# TASK GOAL
With the pictures left out, print exactly the lines below that run from the one containing "- [Botin käyttöönotto-ohje](docs/kayttoonottoohjeet.md)" through the one containing "This application is maked with ARkit.".

# SUPPLIED INFORMATION

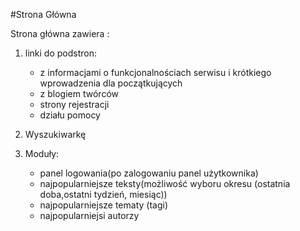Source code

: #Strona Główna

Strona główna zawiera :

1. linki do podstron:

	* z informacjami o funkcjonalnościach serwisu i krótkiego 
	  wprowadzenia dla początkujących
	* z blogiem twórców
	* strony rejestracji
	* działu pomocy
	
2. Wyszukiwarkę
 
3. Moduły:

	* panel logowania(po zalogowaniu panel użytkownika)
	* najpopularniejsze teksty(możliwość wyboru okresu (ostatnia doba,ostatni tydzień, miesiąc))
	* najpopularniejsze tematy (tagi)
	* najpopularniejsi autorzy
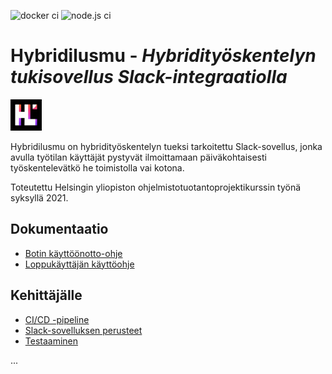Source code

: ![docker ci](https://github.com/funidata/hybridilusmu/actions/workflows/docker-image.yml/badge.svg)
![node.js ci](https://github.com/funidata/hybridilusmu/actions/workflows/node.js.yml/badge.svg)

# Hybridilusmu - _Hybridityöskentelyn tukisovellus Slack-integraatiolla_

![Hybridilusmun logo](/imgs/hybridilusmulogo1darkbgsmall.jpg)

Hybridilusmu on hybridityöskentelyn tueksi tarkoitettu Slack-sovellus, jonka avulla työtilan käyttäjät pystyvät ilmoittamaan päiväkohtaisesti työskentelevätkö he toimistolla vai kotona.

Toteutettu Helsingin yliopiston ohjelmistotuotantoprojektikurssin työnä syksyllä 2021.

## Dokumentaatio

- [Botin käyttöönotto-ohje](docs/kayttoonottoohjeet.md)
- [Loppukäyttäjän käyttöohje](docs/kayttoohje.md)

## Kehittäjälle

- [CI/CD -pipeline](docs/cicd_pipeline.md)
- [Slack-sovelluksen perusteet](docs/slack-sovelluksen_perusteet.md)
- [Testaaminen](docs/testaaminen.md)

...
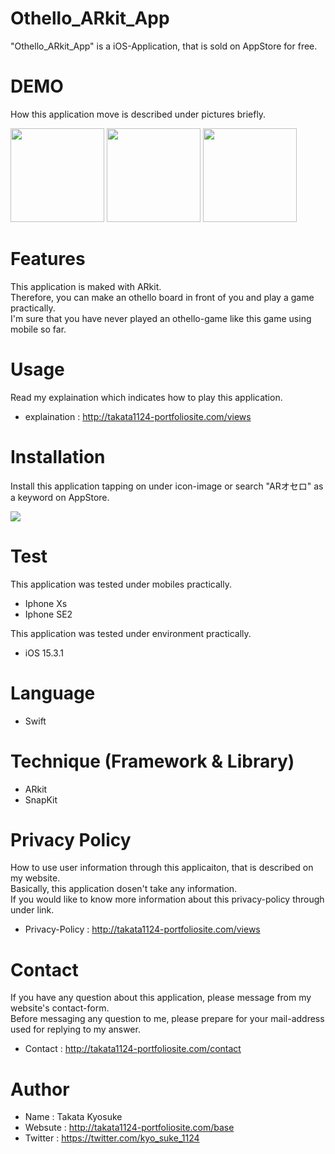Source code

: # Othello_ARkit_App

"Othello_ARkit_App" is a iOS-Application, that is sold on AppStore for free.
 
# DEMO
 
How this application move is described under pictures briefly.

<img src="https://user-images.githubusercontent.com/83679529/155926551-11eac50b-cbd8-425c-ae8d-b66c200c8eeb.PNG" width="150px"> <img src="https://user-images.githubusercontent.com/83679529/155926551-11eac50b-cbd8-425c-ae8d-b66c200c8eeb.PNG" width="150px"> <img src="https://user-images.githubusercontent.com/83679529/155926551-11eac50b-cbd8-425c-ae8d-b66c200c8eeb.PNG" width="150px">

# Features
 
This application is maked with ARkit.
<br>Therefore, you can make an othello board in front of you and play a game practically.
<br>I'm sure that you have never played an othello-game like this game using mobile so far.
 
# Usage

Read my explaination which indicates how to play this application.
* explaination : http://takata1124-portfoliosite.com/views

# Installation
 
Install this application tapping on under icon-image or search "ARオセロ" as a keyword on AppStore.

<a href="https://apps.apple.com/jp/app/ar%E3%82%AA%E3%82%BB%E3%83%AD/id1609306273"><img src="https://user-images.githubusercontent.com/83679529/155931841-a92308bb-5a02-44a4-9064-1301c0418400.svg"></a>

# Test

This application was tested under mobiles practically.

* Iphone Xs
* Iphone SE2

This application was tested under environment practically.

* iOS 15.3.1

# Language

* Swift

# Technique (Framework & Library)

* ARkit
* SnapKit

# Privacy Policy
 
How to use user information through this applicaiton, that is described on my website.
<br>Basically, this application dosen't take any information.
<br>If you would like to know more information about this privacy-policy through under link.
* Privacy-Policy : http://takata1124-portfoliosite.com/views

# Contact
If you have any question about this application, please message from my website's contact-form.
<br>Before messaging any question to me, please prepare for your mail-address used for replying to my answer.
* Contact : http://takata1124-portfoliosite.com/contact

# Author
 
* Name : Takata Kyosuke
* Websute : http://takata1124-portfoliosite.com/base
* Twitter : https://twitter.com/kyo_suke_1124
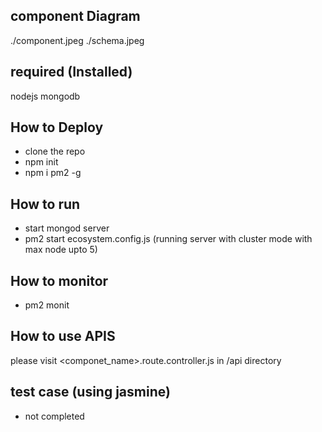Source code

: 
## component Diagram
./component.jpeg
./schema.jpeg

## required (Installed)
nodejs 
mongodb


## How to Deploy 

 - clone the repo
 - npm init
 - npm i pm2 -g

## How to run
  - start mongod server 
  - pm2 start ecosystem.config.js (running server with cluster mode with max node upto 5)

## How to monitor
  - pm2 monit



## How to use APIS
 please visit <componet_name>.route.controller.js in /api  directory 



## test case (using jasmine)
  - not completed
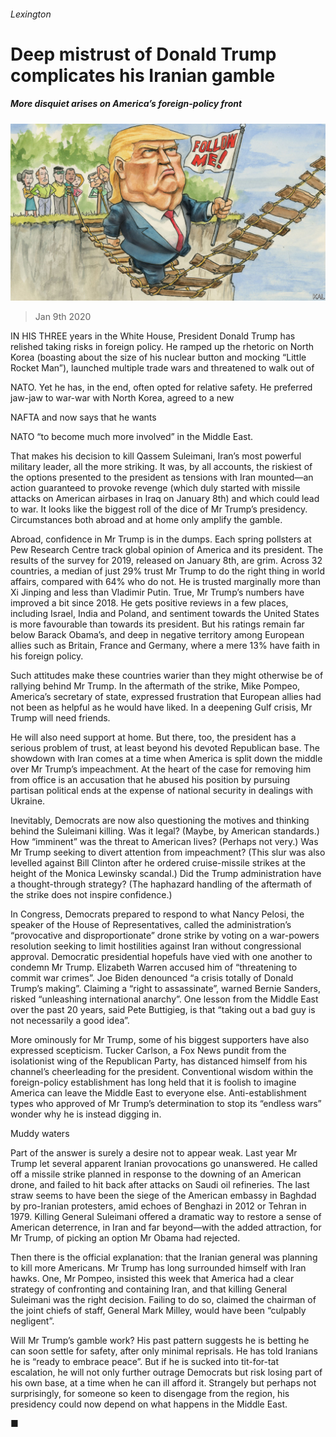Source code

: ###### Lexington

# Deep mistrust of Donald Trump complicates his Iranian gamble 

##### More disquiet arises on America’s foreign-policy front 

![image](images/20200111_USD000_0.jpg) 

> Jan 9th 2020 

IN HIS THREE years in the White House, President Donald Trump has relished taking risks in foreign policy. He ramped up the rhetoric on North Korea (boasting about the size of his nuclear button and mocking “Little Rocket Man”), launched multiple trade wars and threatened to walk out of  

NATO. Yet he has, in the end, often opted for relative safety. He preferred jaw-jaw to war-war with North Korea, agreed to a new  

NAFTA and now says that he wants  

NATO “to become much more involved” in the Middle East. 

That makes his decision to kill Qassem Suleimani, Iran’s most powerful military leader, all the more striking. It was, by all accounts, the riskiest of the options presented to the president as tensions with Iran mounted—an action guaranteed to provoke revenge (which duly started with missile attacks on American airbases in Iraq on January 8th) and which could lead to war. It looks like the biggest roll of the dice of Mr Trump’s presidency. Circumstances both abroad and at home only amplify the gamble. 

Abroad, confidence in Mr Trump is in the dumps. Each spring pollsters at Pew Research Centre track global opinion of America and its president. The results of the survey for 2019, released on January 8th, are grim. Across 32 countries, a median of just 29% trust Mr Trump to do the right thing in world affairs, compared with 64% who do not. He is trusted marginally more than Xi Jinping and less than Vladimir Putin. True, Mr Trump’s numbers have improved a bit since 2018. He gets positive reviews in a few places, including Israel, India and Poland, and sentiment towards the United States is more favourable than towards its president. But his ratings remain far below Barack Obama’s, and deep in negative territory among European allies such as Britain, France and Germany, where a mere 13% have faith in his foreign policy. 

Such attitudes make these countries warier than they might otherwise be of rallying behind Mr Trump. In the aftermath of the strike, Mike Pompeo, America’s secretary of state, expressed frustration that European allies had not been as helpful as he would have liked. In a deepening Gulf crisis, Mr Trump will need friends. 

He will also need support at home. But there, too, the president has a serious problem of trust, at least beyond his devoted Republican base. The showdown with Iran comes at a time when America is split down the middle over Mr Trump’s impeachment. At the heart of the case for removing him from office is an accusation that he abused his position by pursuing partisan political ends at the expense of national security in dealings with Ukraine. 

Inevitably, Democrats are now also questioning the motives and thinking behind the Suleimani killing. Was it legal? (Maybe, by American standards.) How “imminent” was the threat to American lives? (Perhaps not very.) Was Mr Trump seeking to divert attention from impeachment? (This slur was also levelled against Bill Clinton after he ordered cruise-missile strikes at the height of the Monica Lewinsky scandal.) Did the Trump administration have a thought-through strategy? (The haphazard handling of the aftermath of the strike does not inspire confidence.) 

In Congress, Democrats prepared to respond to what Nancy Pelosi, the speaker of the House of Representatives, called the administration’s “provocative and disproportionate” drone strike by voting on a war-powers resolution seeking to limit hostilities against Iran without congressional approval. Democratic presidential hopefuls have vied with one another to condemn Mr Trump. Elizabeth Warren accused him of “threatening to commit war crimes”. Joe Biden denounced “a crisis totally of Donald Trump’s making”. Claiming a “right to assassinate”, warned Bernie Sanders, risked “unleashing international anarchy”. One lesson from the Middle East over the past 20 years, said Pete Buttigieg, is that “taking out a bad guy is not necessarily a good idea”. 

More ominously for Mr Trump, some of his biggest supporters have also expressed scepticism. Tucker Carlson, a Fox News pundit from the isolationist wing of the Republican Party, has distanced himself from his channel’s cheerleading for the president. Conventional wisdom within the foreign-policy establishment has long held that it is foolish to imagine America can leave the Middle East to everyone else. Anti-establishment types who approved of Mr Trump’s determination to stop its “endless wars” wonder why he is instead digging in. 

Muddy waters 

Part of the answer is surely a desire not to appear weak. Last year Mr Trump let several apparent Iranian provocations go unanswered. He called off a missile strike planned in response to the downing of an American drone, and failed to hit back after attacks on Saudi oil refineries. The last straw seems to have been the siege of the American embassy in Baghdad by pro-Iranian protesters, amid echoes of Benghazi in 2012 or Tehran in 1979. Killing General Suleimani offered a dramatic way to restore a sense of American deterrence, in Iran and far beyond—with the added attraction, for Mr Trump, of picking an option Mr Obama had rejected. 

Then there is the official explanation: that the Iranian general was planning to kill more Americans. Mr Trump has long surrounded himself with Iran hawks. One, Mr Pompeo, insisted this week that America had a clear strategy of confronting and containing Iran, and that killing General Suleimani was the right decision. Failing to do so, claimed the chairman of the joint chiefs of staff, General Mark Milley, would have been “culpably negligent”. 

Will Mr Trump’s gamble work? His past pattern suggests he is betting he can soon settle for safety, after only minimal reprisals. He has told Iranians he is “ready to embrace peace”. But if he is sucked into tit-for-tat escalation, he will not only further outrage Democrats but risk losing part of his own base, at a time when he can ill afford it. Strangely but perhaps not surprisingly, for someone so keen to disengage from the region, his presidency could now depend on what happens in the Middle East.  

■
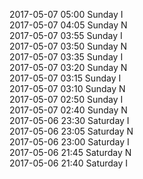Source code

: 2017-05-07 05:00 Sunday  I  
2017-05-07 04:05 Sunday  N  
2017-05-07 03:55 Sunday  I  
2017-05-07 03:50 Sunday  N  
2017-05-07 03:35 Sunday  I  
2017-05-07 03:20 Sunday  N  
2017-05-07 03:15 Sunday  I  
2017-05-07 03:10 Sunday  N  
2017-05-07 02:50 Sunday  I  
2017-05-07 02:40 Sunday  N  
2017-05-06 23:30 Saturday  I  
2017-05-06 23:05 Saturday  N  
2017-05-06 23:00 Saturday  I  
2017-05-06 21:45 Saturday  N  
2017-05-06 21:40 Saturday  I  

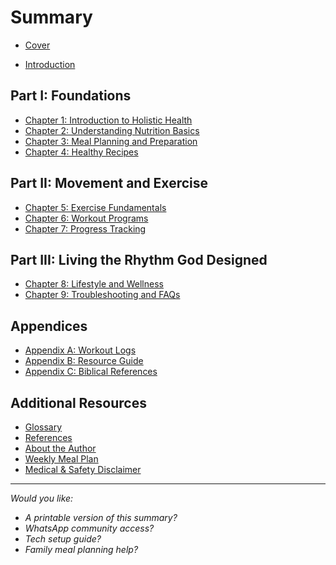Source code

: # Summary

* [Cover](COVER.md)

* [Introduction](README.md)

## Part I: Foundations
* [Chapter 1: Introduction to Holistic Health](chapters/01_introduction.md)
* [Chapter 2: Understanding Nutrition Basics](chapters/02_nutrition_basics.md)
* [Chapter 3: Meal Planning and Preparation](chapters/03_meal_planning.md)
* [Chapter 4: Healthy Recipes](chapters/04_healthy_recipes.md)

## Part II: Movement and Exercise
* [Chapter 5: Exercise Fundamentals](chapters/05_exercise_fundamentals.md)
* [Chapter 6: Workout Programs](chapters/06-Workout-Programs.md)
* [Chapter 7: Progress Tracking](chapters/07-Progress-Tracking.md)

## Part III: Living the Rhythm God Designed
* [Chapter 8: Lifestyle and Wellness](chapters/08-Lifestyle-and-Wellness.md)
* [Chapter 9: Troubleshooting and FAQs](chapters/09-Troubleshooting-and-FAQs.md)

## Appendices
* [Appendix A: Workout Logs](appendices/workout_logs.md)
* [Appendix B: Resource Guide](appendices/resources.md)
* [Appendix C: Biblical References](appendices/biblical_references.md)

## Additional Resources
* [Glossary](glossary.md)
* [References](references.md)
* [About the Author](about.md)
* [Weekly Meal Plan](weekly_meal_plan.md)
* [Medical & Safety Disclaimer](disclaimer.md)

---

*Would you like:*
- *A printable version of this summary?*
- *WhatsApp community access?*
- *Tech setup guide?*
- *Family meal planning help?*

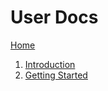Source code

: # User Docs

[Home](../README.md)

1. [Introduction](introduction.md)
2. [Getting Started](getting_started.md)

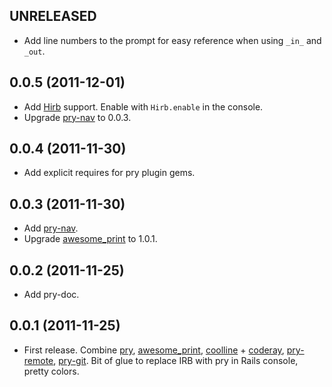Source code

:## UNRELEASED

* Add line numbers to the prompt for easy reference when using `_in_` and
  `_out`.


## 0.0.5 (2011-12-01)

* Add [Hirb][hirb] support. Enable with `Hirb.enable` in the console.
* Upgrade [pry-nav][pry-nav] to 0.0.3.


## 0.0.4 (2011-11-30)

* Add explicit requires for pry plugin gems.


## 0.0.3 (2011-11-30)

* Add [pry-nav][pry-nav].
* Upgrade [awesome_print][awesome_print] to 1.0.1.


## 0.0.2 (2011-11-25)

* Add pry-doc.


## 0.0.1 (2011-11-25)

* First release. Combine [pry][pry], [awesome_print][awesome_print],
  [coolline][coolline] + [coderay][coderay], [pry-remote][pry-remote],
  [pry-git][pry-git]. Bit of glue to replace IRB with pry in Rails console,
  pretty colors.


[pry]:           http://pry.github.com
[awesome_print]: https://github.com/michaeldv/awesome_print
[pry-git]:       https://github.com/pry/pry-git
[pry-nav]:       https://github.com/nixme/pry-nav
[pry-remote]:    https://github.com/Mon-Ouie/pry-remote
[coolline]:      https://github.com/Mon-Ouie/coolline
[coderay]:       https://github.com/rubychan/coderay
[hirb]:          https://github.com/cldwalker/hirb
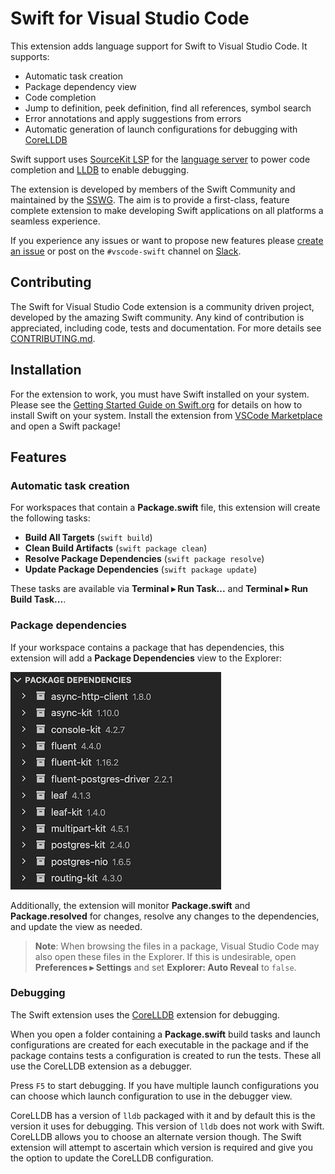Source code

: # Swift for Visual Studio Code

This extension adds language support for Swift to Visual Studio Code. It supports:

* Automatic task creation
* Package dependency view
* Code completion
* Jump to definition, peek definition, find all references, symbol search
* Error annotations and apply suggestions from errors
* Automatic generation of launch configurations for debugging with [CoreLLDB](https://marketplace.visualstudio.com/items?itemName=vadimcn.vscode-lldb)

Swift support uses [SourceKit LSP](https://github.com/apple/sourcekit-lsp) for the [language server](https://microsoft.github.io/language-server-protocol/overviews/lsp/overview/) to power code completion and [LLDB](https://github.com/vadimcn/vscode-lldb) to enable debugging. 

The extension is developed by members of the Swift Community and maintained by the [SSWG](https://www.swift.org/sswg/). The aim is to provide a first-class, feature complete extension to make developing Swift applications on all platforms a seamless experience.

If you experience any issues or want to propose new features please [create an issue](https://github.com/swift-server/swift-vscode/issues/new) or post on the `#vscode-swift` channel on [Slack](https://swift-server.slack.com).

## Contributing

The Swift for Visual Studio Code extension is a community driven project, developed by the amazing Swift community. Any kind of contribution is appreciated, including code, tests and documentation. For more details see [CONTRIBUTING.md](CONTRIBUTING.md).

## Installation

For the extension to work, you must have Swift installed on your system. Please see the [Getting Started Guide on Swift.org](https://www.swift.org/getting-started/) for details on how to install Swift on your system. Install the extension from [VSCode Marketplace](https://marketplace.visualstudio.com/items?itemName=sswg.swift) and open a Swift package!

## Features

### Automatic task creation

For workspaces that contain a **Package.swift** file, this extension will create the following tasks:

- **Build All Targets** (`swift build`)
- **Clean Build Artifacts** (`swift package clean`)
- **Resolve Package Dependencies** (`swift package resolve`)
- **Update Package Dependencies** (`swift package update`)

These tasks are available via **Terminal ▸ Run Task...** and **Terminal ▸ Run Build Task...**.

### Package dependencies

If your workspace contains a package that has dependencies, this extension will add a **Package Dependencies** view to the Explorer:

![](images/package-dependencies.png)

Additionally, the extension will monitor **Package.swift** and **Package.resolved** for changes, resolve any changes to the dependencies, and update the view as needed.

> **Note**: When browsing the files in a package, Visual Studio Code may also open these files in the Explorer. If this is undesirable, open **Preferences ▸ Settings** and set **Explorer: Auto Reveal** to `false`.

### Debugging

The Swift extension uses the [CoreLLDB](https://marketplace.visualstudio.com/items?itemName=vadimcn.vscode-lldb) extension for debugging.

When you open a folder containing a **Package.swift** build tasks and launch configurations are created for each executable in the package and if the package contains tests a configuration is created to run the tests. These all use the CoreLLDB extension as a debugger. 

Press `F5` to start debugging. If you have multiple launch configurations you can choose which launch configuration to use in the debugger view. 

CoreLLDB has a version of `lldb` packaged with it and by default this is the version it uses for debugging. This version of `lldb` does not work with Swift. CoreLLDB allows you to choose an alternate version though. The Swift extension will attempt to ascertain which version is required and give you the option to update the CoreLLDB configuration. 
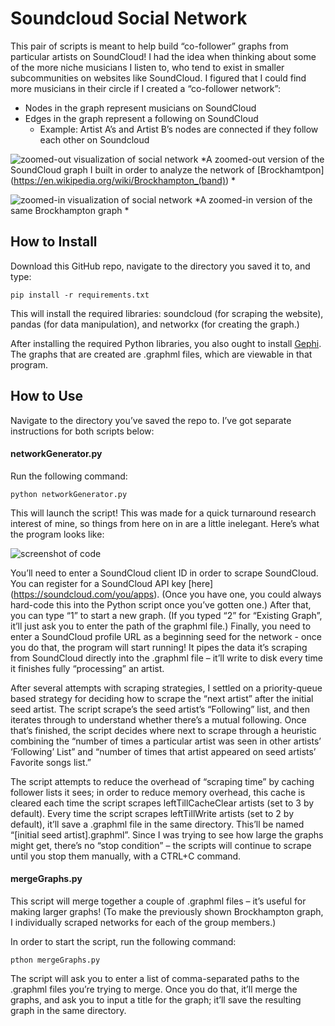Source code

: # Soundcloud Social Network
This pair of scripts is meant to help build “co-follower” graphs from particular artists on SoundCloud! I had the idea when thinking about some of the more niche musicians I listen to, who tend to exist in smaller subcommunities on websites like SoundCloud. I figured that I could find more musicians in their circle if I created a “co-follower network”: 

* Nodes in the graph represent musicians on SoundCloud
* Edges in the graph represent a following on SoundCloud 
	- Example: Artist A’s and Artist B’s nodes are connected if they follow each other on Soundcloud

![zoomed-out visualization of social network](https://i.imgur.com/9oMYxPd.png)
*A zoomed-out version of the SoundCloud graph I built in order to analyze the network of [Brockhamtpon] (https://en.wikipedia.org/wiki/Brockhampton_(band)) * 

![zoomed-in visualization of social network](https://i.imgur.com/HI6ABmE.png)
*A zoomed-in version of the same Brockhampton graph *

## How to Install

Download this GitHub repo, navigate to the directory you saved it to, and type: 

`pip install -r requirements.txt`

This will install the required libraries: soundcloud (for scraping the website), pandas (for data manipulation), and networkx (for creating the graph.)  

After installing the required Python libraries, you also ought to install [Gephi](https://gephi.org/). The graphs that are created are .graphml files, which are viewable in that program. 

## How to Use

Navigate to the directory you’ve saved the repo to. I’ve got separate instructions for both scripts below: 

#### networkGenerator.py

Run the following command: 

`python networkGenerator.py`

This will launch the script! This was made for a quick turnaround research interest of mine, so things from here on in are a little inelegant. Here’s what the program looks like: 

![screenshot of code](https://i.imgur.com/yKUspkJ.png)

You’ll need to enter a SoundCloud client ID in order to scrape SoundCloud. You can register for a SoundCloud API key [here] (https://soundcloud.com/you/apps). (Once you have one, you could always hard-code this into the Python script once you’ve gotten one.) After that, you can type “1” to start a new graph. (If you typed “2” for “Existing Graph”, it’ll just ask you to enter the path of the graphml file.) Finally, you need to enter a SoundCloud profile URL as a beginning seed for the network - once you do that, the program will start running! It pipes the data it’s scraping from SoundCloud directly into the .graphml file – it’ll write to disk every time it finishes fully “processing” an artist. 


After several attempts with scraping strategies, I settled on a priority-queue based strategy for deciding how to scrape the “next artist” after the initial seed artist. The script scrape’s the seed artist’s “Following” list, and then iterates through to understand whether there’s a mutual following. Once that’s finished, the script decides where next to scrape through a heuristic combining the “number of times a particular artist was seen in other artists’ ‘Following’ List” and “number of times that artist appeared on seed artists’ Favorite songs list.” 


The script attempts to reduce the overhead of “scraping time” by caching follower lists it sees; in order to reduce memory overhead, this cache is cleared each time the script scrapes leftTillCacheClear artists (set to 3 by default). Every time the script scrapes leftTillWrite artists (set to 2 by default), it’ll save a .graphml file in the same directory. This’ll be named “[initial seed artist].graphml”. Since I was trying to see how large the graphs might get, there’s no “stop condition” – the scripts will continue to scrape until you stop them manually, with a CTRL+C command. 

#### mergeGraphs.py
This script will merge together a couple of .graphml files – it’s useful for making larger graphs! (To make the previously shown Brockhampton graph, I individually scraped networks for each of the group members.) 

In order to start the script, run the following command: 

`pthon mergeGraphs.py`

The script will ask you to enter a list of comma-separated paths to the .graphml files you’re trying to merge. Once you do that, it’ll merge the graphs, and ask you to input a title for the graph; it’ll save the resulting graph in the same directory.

# THE ANSWER
- [Botin käyttöönotto-ohje](docs/kayttoonottoohjeet.md)
- [Loppukäyttäjän käyttöohje](docs/kayttoohje.md)

## Kehittäjälle

- [CI/CD -pipeline](docs/cicd_pipeline.md)
- [Slack-sovelluksen perusteet](docs/slack-sovelluksen_perusteet.md)
- [Testaaminen](docs/testaaminen.md)

...
Source code

: # Othello_ARkit_App

"Othello_ARkit_App" is a iOS-Application, that is sold on AppStore for free.
 
# DEMO
 
How this application move is described under pictures briefly.

<img src="https://user-images.githubusercontent.com/83679529/155926551-11eac50b-cbd8-425c-ae8d-b66c200c8eeb.PNG" width="150px"> <img src="https://user-images.githubusercontent.com/83679529/155926551-11eac50b-cbd8-425c-ae8d-b66c200c8eeb.PNG" width="150px"> <img src="https://user-images.githubusercontent.com/83679529/155926551-11eac50b-cbd8-425c-ae8d-b66c200c8eeb.PNG" width="150px">

# Features
 
This application is maked with ARkit.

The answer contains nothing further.